● **ASSIGNED TASK**:
Every line below is to be copied exactly, with the pictures left out.

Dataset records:
————

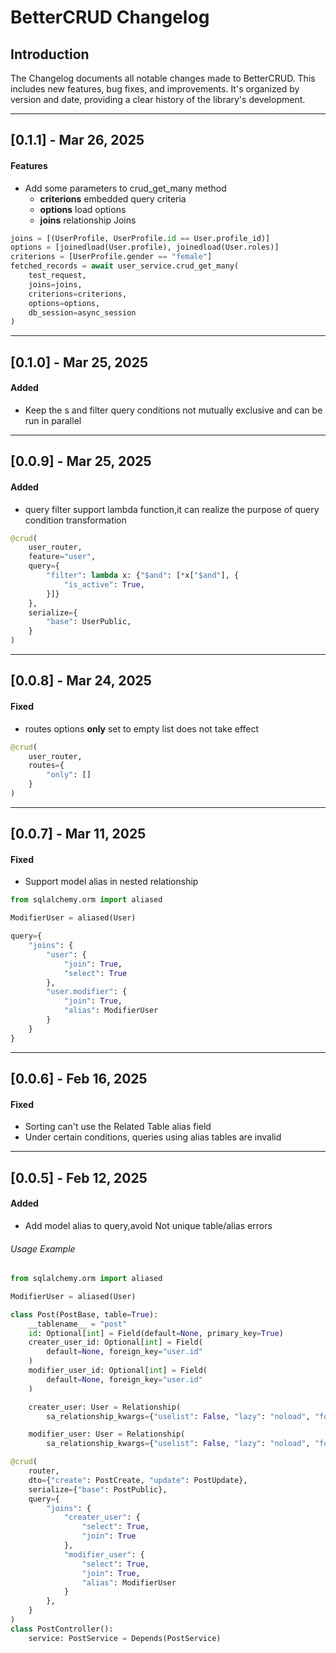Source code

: # BetterCRUD Changelog

## Introduction

The Changelog documents all notable changes made to BetterCRUD. This includes new features, bug fixes, and improvements. It's organized by version and date, providing a clear history of the library's development.

___
## [0.1.1] - Mar 26, 2025

#### Features
- Add some parameters to crud_get_many method
  - **criterions** embedded query criteria
  - **options** load options
  - **joins** relationship Joins
```python
joins = [(UserProfile, UserProfile.id == User.profile_id)]
options = [joinedload(User.profile), joinedload(User.roles)]
criterions = [UserProfile.gender == "female"]
fetched_records = await user_service.crud_get_many(
    test_request,
    joins=joins,
    criterions=criterions,
    options=options,
    db_session=async_session
)
```
___
## [0.1.0] - Mar 25, 2025

#### Added
- Keep the s and filter query conditions not mutually exclusive and can be run in parallel

___
## [0.0.9] - Mar 25, 2025

#### Added
- query filter support lambda function,it can realize the purpose of query condition transformation
```python
@crud(
    user_router,
    feature="user",
    query={
        "filter": lambda x: {"$and": [*x["$and"], {
            "is_active": True,
        }]}
    },
    serialize={
        "base": UserPublic,
    }
)
```

___
## [0.0.8] - Mar 24, 2025
#### Fixed
- routes options **only** set to empty list does not take effect
```python
@crud(
    user_router,
    routes={
        "only": []
    }
)
```
___
## [0.0.7] - Mar 11, 2025
#### Fixed
- Support model alias in nested relationship

```python  hl_lines="34"
from sqlalchemy.orm import aliased

ModifierUser = aliased(User)

query={
    "joins": {
        "user": {
            "join": True,
            "select": True
        },
        "user.modifier": {
            "join": True,
            "alias": ModifierUser
        }
    }
}

```
___
## [0.0.6] - Feb 16, 2025

#### Fixed
- Sorting can't use the Related Table alias field
- Under certain conditions, queries using alias tables are invalid

___
## [0.0.5] - Feb 12, 2025

#### Added
- Add model alias to query,avoid Not unique table/alias errors


###### Usage Example


```python  hl_lines="34"
from sqlalchemy.orm import aliased

ModifierUser = aliased(User)

class Post(PostBase, table=True):
    __tablename__ = "post"
    id: Optional[int] = Field(default=None, primary_key=True)
    creater_user_id: Optional[int] = Field(
        default=None, foreign_key="user.id"
    )
    modifier_user_id: Optional[int] = Field(
        default=None, foreign_key="user.id"
    )

    creater_user: User = Relationship(
        sa_relationship_kwargs={"uselist": False, "lazy": "noload", "foreign_keys": "[Post.creater_user_id]"})

    modifier_user: User = Relationship(
        sa_relationship_kwargs={"uselist": False, "lazy": "noload", "foreign_keys": "[Post.modifier_user_id]"})

@crud(
    router,
    dto={"create": PostCreate, "update": PostUpdate},
    serialize={"base": PostPublic},
    query={
        "joins": {
            "creater_user": {
                "select": True,
                "join": True
            },
            "modifier_user": {
                "select": True,
                "join": True,
                "alias": ModifierUser
            }
        },
    }
)
class PostController():
    service: PostService = Depends(PostService)

```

————

● **WRITTEN SOLUTION**:
Source code

: # BetterCRUD Changelog

## Introduction

The Changelog documents all notable changes made to BetterCRUD. This includes new features, bug fixes, and improvements. It's organized by version and date, providing a clear history of the library's development.

___
## [0.1.1] - Mar 26, 2025

#### Features
- Add some parameters to crud_get_many method
  - **criterions** embedded query criteria
  - **options** load options
  - **joins** relationship Joins
```python
joins = [(UserProfile, UserProfile.id == User.profile_id)]
options = [joinedload(User.profile), joinedload(User.roles)]
criterions = [UserProfile.gender == "female"]
fetched_records = await user_service.crud_get_many(
    test_request,
    joins=joins,
    criterions=criterions,
    options=options,
    db_session=async_session
)
```
___
## [0.1.0] - Mar 25, 2025

#### Added
- Keep the s and filter query conditions not mutually exclusive and can be run in parallel

___
## [0.0.9] - Mar 25, 2025

#### Added
- query filter support lambda function,it can realize the purpose of query condition transformation
```python
@crud(
    user_router,
    feature="user",
    query={
        "filter": lambda x: {"$and": [*x["$and"], {
            "is_active": True,
        }]}
    },
    serialize={
        "base": UserPublic,
    }
)
```

___
## [0.0.8] - Mar 24, 2025
#### Fixed
- routes options **only** set to empty list does not take effect
```python
@crud(
    user_router,
    routes={
        "only": []
    }
)
```
___
## [0.0.7] - Mar 11, 2025
#### Fixed
- Support model alias in nested relationship

```python  hl_lines="34"
from sqlalchemy.orm import aliased

ModifierUser = aliased(User)

query={
    "joins": {
        "user": {
            "join": True,
            "select": True
        },
        "user.modifier": {
            "join": True,
            "alias": ModifierUser
        }
    }
}

```
___
## [0.0.6] - Feb 16, 2025

#### Fixed
- Sorting can't use the Related Table alias field
- Under certain conditions, queries using alias tables are invalid

___
## [0.0.5] - Feb 12, 2025

#### Added
- Add model alias to query,avoid Not unique table/alias errors


###### Usage Example


```python  hl_lines="34"
from sqlalchemy.orm import aliased

ModifierUser = aliased(User)

class Post(PostBase, table=True):
    __tablename__ = "post"
    id: Optional[int] = Field(default=None, primary_key=True)
    creater_user_id: Optional[int] = Field(
        default=None, foreign_key="user.id"
    )
    modifier_user_id: Optional[int] = Field(
        default=None, foreign_key="user.id"
    )

    creater_user: User = Relationship(
        sa_relationship_kwargs={"uselist": False, "lazy": "noload", "foreign_keys": "[Post.creater_user_id]"})

    modifier_user: User = Relationship(
        sa_relationship_kwargs={"uselist": False, "lazy": "noload", "foreign_keys": "[Post.modifier_user_id]"})

@crud(
    router,
    dto={"create": PostCreate, "update": PostUpdate},
    serialize={"base": PostPublic},
    query={
        "joins": {
            "creater_user": {
                "select": True,
                "join": True
            },
            "modifier_user": {
                "select": True,
                "join": True,
                "alias": ModifierUser
            }
        },
    }
)
class PostController():
    service: PostService = Depends(PostService)

```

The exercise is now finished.